Aim of the task:
The answer must consist of each line of the records below that contains the string "includes".

----- Given data

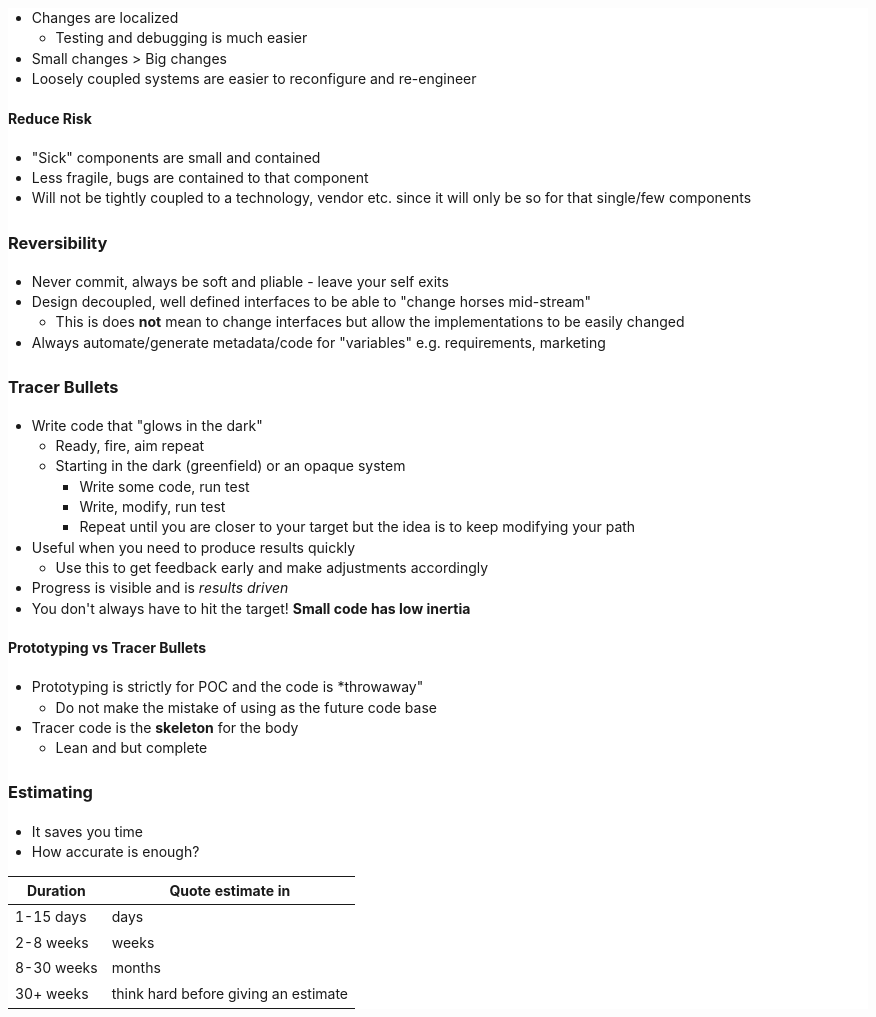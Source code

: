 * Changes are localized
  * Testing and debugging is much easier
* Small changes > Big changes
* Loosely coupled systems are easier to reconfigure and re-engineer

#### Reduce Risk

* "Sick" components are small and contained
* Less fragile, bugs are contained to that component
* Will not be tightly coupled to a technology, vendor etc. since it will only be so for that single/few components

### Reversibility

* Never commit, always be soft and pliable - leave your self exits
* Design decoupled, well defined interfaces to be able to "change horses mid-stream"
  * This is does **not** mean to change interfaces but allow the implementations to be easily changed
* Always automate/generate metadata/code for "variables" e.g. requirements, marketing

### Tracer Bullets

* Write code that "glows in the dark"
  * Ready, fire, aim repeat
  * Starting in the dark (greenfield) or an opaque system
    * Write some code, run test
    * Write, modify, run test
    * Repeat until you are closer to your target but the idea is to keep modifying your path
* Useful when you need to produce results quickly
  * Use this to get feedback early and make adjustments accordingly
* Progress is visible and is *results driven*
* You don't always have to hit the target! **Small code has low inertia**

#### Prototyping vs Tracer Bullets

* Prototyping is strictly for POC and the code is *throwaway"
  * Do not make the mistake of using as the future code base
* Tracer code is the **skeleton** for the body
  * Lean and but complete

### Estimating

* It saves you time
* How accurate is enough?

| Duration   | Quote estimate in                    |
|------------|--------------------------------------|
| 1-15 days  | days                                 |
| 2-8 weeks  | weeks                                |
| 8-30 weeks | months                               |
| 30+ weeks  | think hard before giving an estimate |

----------
----- Given data

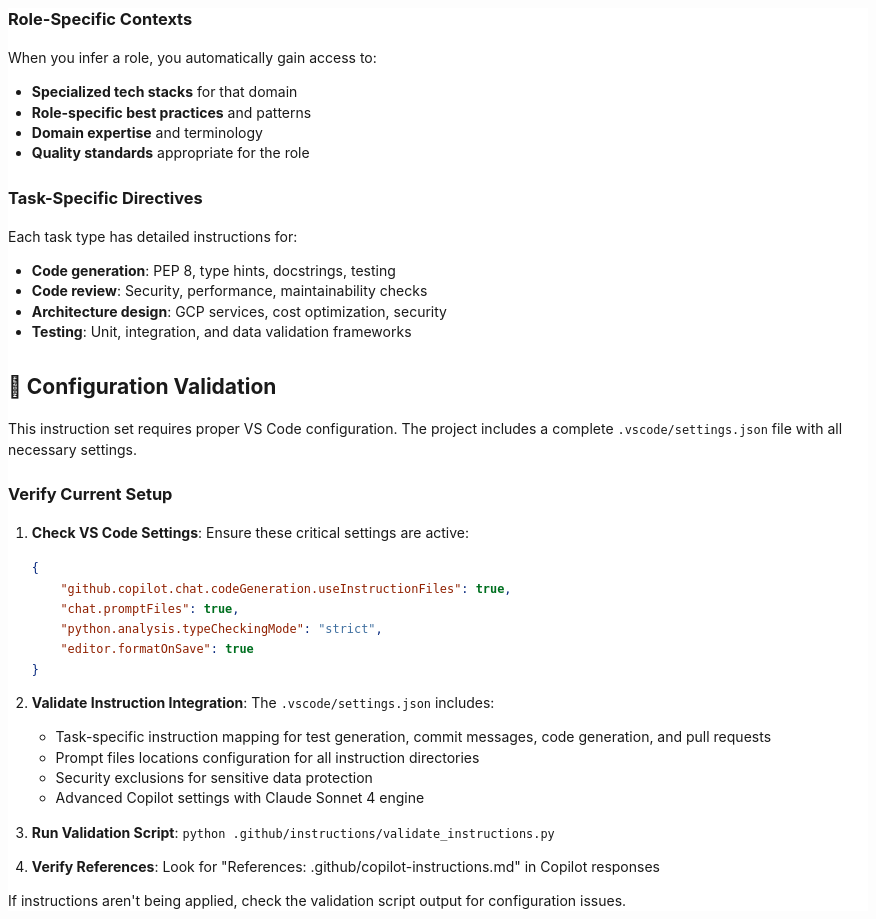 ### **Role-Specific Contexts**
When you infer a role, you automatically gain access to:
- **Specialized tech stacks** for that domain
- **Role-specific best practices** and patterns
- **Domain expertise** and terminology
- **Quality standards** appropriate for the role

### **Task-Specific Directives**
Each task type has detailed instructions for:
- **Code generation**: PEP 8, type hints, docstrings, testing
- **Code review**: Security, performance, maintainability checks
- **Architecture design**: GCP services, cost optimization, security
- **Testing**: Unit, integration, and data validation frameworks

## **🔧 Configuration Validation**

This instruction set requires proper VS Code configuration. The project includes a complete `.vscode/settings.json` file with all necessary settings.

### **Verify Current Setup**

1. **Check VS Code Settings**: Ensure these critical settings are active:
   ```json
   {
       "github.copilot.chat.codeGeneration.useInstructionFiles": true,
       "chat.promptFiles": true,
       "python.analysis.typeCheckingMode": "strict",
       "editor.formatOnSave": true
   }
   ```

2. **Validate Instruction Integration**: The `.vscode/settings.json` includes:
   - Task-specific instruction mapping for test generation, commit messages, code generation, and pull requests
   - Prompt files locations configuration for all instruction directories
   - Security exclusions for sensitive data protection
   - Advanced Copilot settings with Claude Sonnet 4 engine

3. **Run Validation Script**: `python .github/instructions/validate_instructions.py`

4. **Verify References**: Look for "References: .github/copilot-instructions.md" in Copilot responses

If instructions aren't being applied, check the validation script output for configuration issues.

----------
----- Given data

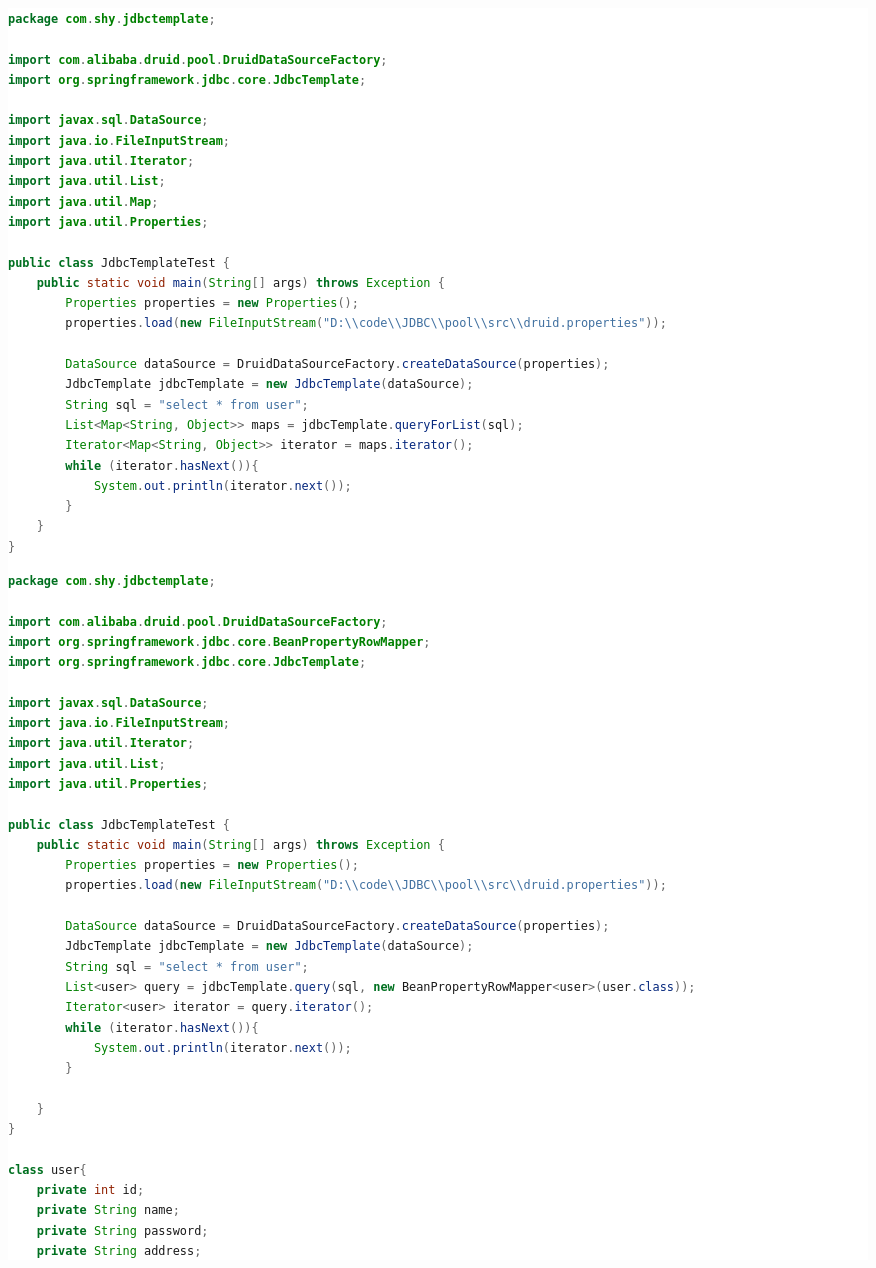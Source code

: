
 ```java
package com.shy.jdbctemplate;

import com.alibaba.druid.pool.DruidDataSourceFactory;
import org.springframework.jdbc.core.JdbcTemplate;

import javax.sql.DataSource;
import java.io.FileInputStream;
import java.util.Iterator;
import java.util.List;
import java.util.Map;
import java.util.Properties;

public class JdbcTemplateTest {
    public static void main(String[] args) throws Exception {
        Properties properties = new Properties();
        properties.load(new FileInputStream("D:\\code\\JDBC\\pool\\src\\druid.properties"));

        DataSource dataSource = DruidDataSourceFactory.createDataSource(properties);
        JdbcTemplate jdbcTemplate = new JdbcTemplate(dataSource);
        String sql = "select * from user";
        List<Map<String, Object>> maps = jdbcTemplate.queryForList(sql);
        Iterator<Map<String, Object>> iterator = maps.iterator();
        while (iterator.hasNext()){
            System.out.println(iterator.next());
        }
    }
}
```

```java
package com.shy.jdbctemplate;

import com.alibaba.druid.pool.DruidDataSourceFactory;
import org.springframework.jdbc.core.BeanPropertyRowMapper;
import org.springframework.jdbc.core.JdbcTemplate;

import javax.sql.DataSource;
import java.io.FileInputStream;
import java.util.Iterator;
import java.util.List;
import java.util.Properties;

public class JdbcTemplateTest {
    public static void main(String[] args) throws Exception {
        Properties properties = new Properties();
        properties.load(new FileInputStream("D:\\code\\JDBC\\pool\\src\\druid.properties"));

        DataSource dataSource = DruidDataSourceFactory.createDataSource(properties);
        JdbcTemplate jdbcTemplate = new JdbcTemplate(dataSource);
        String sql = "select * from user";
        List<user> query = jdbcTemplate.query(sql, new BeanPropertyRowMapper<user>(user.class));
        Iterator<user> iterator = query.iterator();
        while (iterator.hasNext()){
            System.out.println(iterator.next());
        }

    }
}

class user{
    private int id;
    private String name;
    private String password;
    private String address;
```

----------

Solved problem:
This instruction set requires proper VS Code configuration. The project includes a complete `.vscode/settings.json` file with all necessary settings.
2. **Validate Instruction Integration**: The `.vscode/settings.json` includes:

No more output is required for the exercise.